Re: Unicode operators [Was: Re: UTF-8 and Unicode FAQ, demos]
This UTF discussion has got silly. I am sitting at a computer that is operating in native Latin-1 and is quite happy - there is no likelyhood that UTF* is ever likely to reach it. The Gillemets are coming through fine, but most of the other heiroglyphs need a lot to be desired. Lets consider the coding comparisons. Chars in the range 128-159 are not defined in Latin-1 (issue 1) and are used differently by windows to Latin-1 (later issues) so should be avoided. Chars in the range 160-191 (which include the gillemot) are coming through fine if encoded by the sender as UTF8. Anything in the range 192-255 is encoded differently and thus should be avoided.
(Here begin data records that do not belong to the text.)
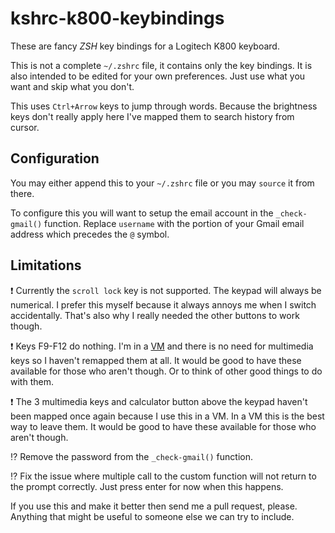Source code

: kshrc-k800-keybindings
======================

These are fancy *ZSH* key bindings for a Logitech K800 keyboard.


This is not a complete `~/.zshrc` file, it contains only the key bindings. It is also intended to be edited for your own preferences. Just use what you want and skip what you don't.

This uses `Ctrl+Arrow` keys to jump through words. Because the brightness keys don't really apply here I've mapped them to search history from cursor.


## Configuration ##

You may either append this to your `~/.zshrc` file or you may `source` it from there.

To configure this you will want to setup the email account in the `_check-gmail()` function. Replace `username` with the portion of your Gmail email address which precedes the `@` symbol. 


## Limitations ##

:heavy_exclamation_mark: Currently the `scroll lock` key is not supported. The keypad will always be numerical. I prefer this myself because it always annoys me when I switch accidentally. That's also why I really needed the other buttons to work though.

:heavy_exclamation_mark: Keys F9-F12 do nothing. I'm in a [VM](http://en.wikipedia.org/wiki/Virtual_machine "VM") and there is no need for multimedia keys so I haven't remapped them at all. It would be good to have these available for those who aren't though. Or to think of other good things to do with them.

:heavy_exclamation_mark: The 3 multimedia keys and calculator button above the keypad haven't been mapped once again because I use this in a VM. In a VM this is the best way to leave them. It would be good to have these available for those who aren't though.

:interrobang: Remove the password from the `_check-gmail()` function.

:interrobang: Fix the issue where multiple call to the custom function will not return to the prompt correctly. Just press enter for now when this happens.


If you use this and make it better then send me a pull request, please. Anything that might be useful to someone else we can try to include. 
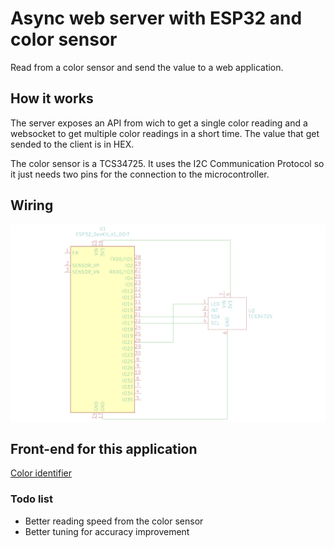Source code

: # Async web server with ESP32 and color sensor

Read from a color sensor and send the value to a web application.

## How it works

The server exposes an API from wich to get a single color reading and a websocket to get multiple color readings in a short time. The value that get sended to the client is in HEX.

The color sensor is a TCS34725. It uses the I2C Communication Protocol so it just needs two pins for the connection to the microcontroller.

## Wiring

![alt text][wiring]

[wiring]: https://github.com/Ivanf1/color-identifier-esp32/blob/master/images/wiring.jpg?raw=true "Wiring"

## Front-end for this application

[Color identifier][1]

### Todo list

- Better reading speed from the color sensor
- Better tuning for accuracy improvement

[1]: https://github.com/Ivanf1/color-identifier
Therefore the only addition characters that could be used, that will work under UTF8 and Latin-1 and Windows are: CodeSymbol Comment 160 Non-breaking space (map to normal whitespace) 161 ¡ Could be used 162 ¢ Could be used 163 £ Could be used 164 ¤ Could be used 165 ¥ Could be used 166 ¦ Could be used 167 § Could be used 168 ¨ Could be used thouugh risks confusion with 169 © Could be used 170 ª Could be used (but I dislike it as it is alphabetic) 171 « May well be used 172 ¬ Not? 173 Nonbreaking - treat as the same 174 ® Could be used 175 ¯ May cause confusion with _ and - 176 ° Could be used 177 ± Introduces an interesting level of uncertainty? Useable 178 ² To the power of 2 (squaring ? ) Otherwise best avoided 179 ³ Cubing? Otherwise best avoided 180 ´ Too confusing with ' and ` 181 µ Could be used 182 ¶ Could be used 183 · Dot Product? though likely to be confused with . 184 ¸ treat as , 185 ¹ To the power 1? Probably best avoided 186 º Could be used (but I dislike it as it is alphabetic) 187 » May well be used 188 ¼ Could be used 189 ½ Could be used 190 ¾ Could be used 191 ¿ Could be used Richard -- Personal [EMAIL PROTECTED]http://www.waveney.org Telecoms [EMAIL PROTECTED] http://www.WaveneyConsulting.com Web services [EMAIL PROTECTED]http://www.wavwebs.com Independent Telecomms Specialist, ATM expert, Web Analyst Services
Re: Unicode operators [Was: Re: UTF-8 and Unicode FAQ, demos]
Thanks, I've been hoping for someone to post that list. Taking it one step further, we can assume that the only chars that can be used are those which: -- don't have an obvious meaning that needs to be reserved -- appear decently on all platforms -- are distinct and recognizable in the tiny font sizes used when programming Comparing your list with mine, with some subjective editing based on my small courier font, that chops the list of usable operators down to only a handful: Code Symbol Comment 167 § Could be used 169 © Could be used 171 « May well be used 172 ¬ Not? 174 ® Could be used 176 ° Could be used 177 ± Introduces an interesting level of uncertainty? Useable 181 µ Could be used 182 ¶ Could be used 186 º Could be used (but I dislike it as it is alphabetic) 187 » May well be used 191 ¿ Could be used That's all. A shame, because some of the others have very interesting possibilities: • ≠ ø † ∑ ∂ ƒ ∆ ≤ ≥ ∫ ≈ Ω ‡ ± ˇ ∏ Æ But if Windows can't easily do them, that's a pretty big problem. Thanks for the list. MikeL
Re: Unicode operators [Was: Re: UTF-8 and Unicode FAQ, demos]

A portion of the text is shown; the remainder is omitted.